FTSE 350 firms are now able to support their defined benefit funds at the same level as prior to the global financial crisis, analysis by PricewaterhouseCoopers shows.
The firm said it has taken a decade for the strength of sponsoring employers to return to a similar level as in 2007, with a score of 87 as of the end of 2017, according the firm's pension support index. At the end of 2007, the score was 88.
PwC's pension support index tracks the relationship between a company's financial strength and the size of its DB obligation. It rates the overall level of employer support available to those funds, considering operating profit, cash from operations and market capitalization vs. the estimated pension deficit, giving a score out of a possible 100.
However, the gap between those that are doing well and those struggling has increased, according to PwC's report outlining the analysis. Figures were not available.
The improvement in scores "masks the fact that there have been many winners and losers in 2017 within the FTSE 350," said Jonathon Land, pensions credit advisory leader, in the report. "Distress in the retail sector and political uncertainty have further exacerbated these variations.
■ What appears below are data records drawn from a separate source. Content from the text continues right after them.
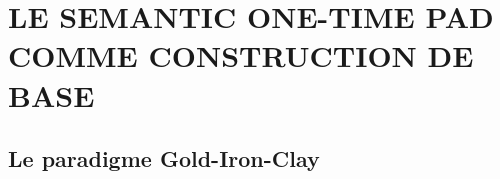 
\section{LE SEMANTIC ONE-TIME PAD COMME CONSTRUCTION DE BASE}
\label{sec:sotp_base}

\subsection{Le paradigme Gold-Iron-Clay}
\label{subsec:gold_iron_clay}
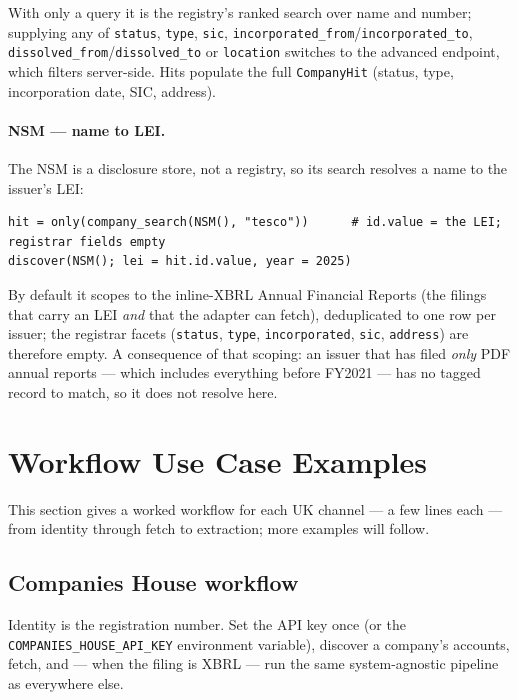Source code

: \documentclass[11pt,a4paper]{report}
\begin{document}
\noindent With only a query it is the registry's ranked search over name and number; supplying any of
\texttt{status}, \texttt{type}, \texttt{sic}, \texttt{incorporated\_from}/\texttt{incorporated\_to},
\texttt{dissolved\_from}/\texttt{dissolved\_to} or \texttt{location} switches to the advanced endpoint,
which filters server-side. Hits populate the full \texttt{CompanyHit} (status, type, incorporation date,
SIC, address).

\paragraph{NSM --- name to LEI.} The NSM is a disclosure store, not a registry, so its search resolves
a name to the issuer's LEI:
\begin{lstlisting}
hit = only(company_search(NSM(), "tesco"))      # id.value = the LEI; registrar fields empty
discover(NSM(); lei = hit.id.value, year = 2025)
\end{lstlisting}

\noindent By default it scopes to the inline-XBRL Annual Financial Reports (the filings that carry an
LEI \emph{and} that the adapter can fetch), deduplicated to one row per issuer; the registrar facets
(\texttt{status}, \texttt{type}, \texttt{incorporated}, \texttt{sic}, \texttt{address}) are therefore
empty. A consequence of that scoping: an issuer that has filed \emph{only} PDF annual reports --- which
includes everything before FY2021 --- has no tagged record to match, so it does not resolve here.

\section{Workflow Use Case Examples}
\label{sec:uk-workflows}

This section gives a worked workflow for each UK channel --- a few lines each --- from identity through
fetch to extraction; more examples will follow.

\subsection{Companies House workflow}
\label{sys:companieshouse}

Identity is the registration number. Set the API key once (or the
\texttt{COMPANIES\_HOUSE\_API\_KEY} environment variable), discover a company's accounts, fetch, and
--- when the filing is XBRL --- run the same system-agnostic pipeline as everywhere else.
\end{document}
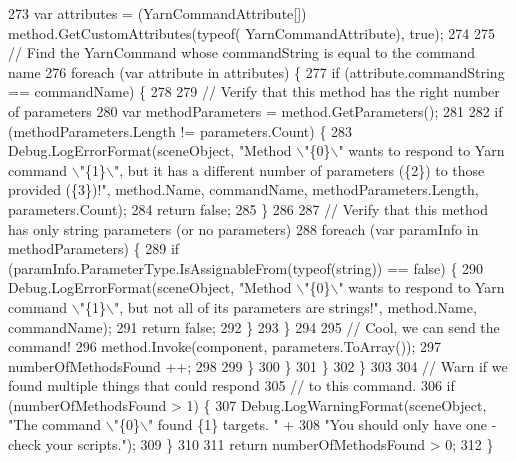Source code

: \begin{DoxyCode}
273                     var attributes = (YarnCommandAttribute[]) method.GetCustomAttributes(typeof(
      YarnCommandAttribute), \textcolor{keyword}{true});
274 
275                     \textcolor{comment}{// Find the YarnCommand whose commandString is equal to the command name}
276                     \textcolor{keywordflow}{foreach} (var attribute \textcolor{keywordflow}{in} attributes) \{
277                         \textcolor{keywordflow}{if} (attribute.commandString == commandName) \{
278 
279                             \textcolor{comment}{// Verify that this method has the right number of parameters}
280                             var methodParameters = method.GetParameters();
281 
282                             \textcolor{keywordflow}{if} (methodParameters.Length != parameters.Count) \{
283                                 Debug.LogErrorFormat(sceneObject, \textcolor{stringliteral}{"Method \(\backslash\)"\{0\}\(\backslash\)" wants to respond to Yarn
       command \(\backslash\)"\{1\}\(\backslash\)", but it has a different number of parameters (\{2\}) to those provided (\{3\})!"}, method.Name, 
      commandName, methodParameters.Length, parameters.Count);
284                                 \textcolor{keywordflow}{return} \textcolor{keyword}{false};
285                             \}
286 
287                             \textcolor{comment}{// Verify that this method has only string parameters (or no parameters)}
288                             \textcolor{keywordflow}{foreach} (var paramInfo \textcolor{keywordflow}{in} methodParameters) \{
289                                 \textcolor{keywordflow}{if} (paramInfo.ParameterType.IsAssignableFrom(typeof(\textcolor{keywordtype}{string})) == \textcolor{keyword}{false}) \{
290                                     Debug.LogErrorFormat(sceneObject, \textcolor{stringliteral}{"Method \(\backslash\)"\{0\}\(\backslash\)" wants to respond to
       Yarn command \(\backslash\)"\{1\}\(\backslash\)", but not all of its parameters are strings!"}, method.Name, commandName);
291                                     \textcolor{keywordflow}{return} \textcolor{keyword}{false};
292                                 \}
293                             \}
294 
295                             \textcolor{comment}{// Cool, we can send the command!}
296                             method.Invoke(component, parameters.ToArray());
297                             numberOfMethodsFound ++;
298 
299                         \}
300                     \}
301                 \} 
302             \}
303 
304             \textcolor{comment}{// Warn if we found multiple things that could respond}
305             \textcolor{comment}{// to this command.}
306             \textcolor{keywordflow}{if} (numberOfMethodsFound > 1) \{
307                 Debug.LogWarningFormat(sceneObject, \textcolor{stringliteral}{"The command \(\backslash\)"\{0\}\(\backslash\)" found \{1\} targets. "} +
308                     \textcolor{stringliteral}{"You should only have one - check your scripts."});
309             \}
310 
311             \textcolor{keywordflow}{return} numberOfMethodsFound > 0;
312         \}
\end{DoxyCode}
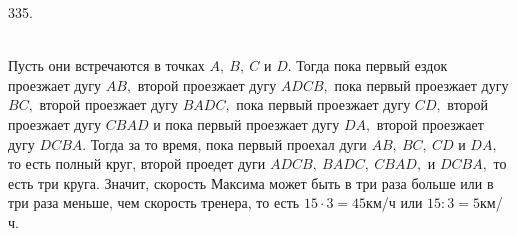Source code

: 335.\begin{figure}[ht!]
\end{figure}\\
Пусть они встречаются в точках $A,\ B,\ C$ и $D.$ Тогда пока первый ездок проезжает дугу $AB,$ второй проезжает дугу $ADCB,$ пока первый проезжает дугу $BC,$ второй проезжает дугу $BADC,$ пока первый проезжает дугу $CD,$ второй проезжает дугу $CBAD$ и пока первый проезжает дугу $DA,$ второй проезжает дугу $DCBA.$ Тогда за то время, пока первый проехал дуги $AB,\ BC,\ CD$ и $DA,$ то есть полный круг, второй проедет дуги $ADCB,\ BADC,\ CBAD,$ и $DCBA,$ то есть три круга. Значит, скорость Максима может быть в три раза больше или в три раза меньше, чем скорость тренера, то есть $15\cdot3=45$км/ч или $15:3=5$км/ч.\\
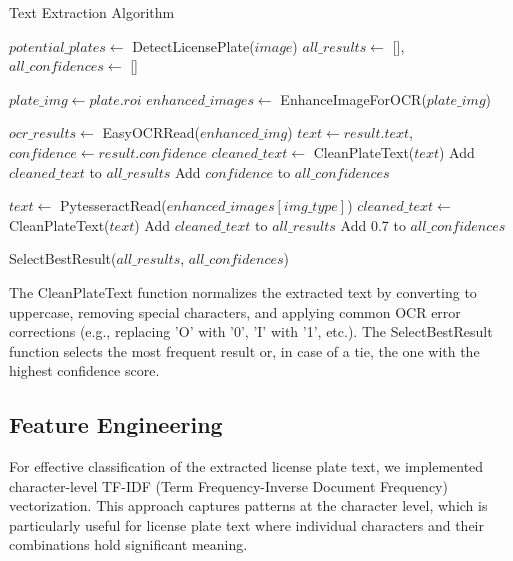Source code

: \documentclass[conference]{IEEEtran}
\begin{document}
\begin{algorithm}[h]
\caption{Text Extraction Algorithm}
\label{alg:text_extraction}
\scriptsize
\begin{algorithmic}[1]
    \State $potential\_plates \gets$ DetectLicensePlate($image$)
    \State $all\_results \gets$ [], $all\_confidences \gets$ []
    
        \State $plate\_img \gets plate.roi$
        \State $enhanced\_images \gets$ EnhanceImageForOCR($plate\_img$)
        
                \State $ocr\_results \gets$ EasyOCRRead($enhanced\_img$)
                    \State $text \gets result.text$, $confidence \gets result.confidence$
                    \State $cleaned\_text \gets$ CleanPlateText($text$)
                        \State Add $cleaned\_text$ to $all\_results$
                        \State Add $confidence$ to $all\_confidences$
                    \EndIf
                \EndFor
            \EndFor
        \EndIf
        
                \State $text \gets$ PytesseractRead($enhanced\_images[img\_type]$)
                \State $cleaned\_text \gets$ CleanPlateText($text$)
                    \State Add $cleaned\_text$ to $all\_results$
                    \State Add 0.7 to $all\_confidences$ 
                \EndIf
            \EndFor
        \EndIf
    \EndFor
    
    \State \Return SelectBestResult($all\_results$, $all\_confidences$)
\EndProcedure
\end{algorithmic}
\end{algorithm}

The CleanPlateText function normalizes the extracted text by converting to uppercase, removing special characters, and applying common OCR error corrections (e.g., replacing 'O' with '0', 'I' with '1', etc.). The SelectBestResult function selects the most frequent result or, in case of a tie, the one with the highest confidence score.

\subsection{Feature Engineering}
For effective classification of the extracted license plate text, we implemented character-level TF-IDF (Term Frequency-Inverse Document Frequency) vectorization. This approach captures patterns at the character level, which is particularly useful for license plate text where individual characters and their combinations hold significant meaning.
\end{document}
In the retail sector, changing market conditions have resulted in a number of high profile restructurings where trustees of pension schemes are impacted by either insolvencies or company voluntary arrangements. In many of these recent situations, trustees and the Pension Protection Fund (the lifeboat for insolvent companies' DB funds) have had a casting vote in the future of the sponsoring employers," he said.
PwC also warned that trustees need to consider the impact of the U.K.'s departure from the European Union on their pension funds. The report outlines a number of questions for trustees to consider regarding Brexit, their pension fund and sponsoring employer, including timelines and likely scenarios, mitigation options, and whether data analyses and impact assessments have been undertaken.